TASK BRIEF:
Take every line from the data that has the word "browser" in it.

Dataset items:
- - -
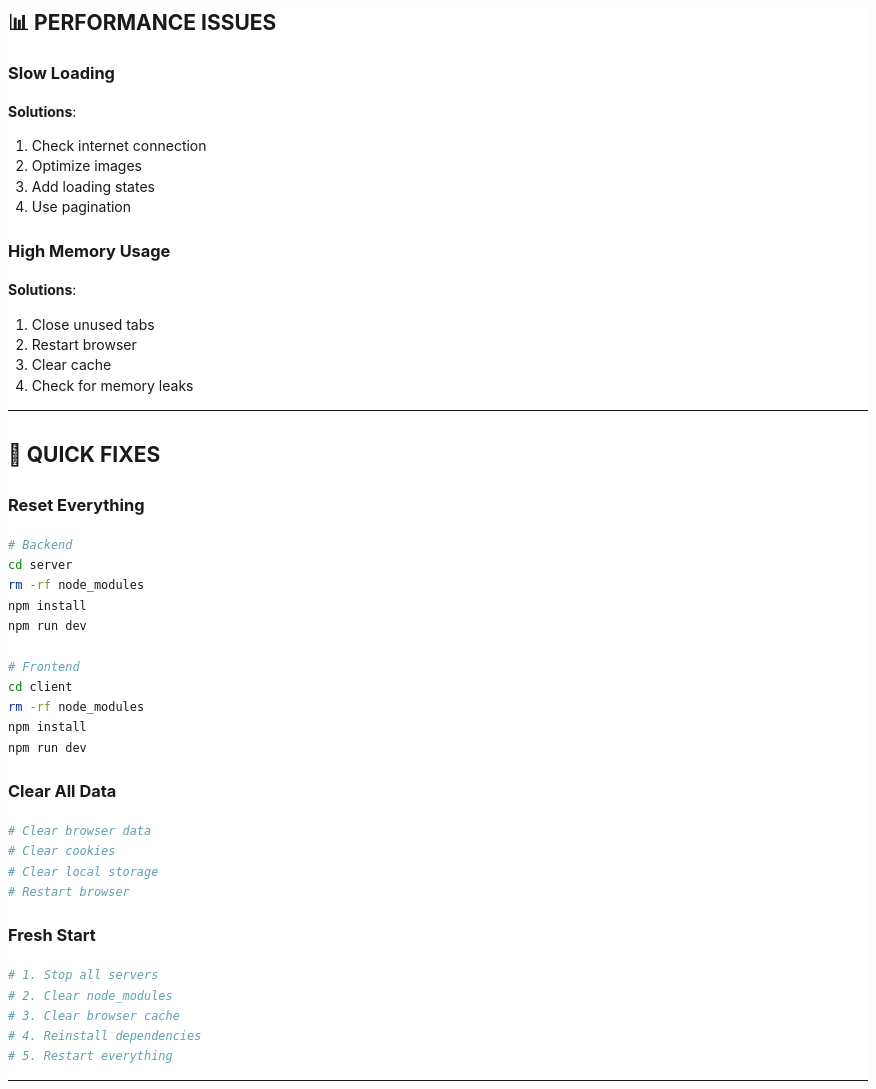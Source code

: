
## 📊 PERFORMANCE ISSUES

### Slow Loading
**Solutions**:
1. Check internet connection
2. Optimize images
3. Add loading states
4. Use pagination

### High Memory Usage
**Solutions**:
1. Close unused tabs
2. Restart browser
3. Clear cache
4. Check for memory leaks

---

## 🔧 QUICK FIXES

### Reset Everything
```bash
# Backend
cd server
rm -rf node_modules
npm install
npm run dev

# Frontend
cd client
rm -rf node_modules
npm install
npm run dev
```

### Clear All Data
```bash
# Clear browser data
# Clear cookies
# Clear local storage
# Restart browser
```

### Fresh Start
```bash
# 1. Stop all servers
# 2. Clear node_modules
# 3. Clear browser cache
# 4. Reinstall dependencies
# 5. Restart everything
```

---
- - -
ANSWER BOX:
2. Restart browser
# Clear browser data
# Restart browser
# 3. Clear browser cache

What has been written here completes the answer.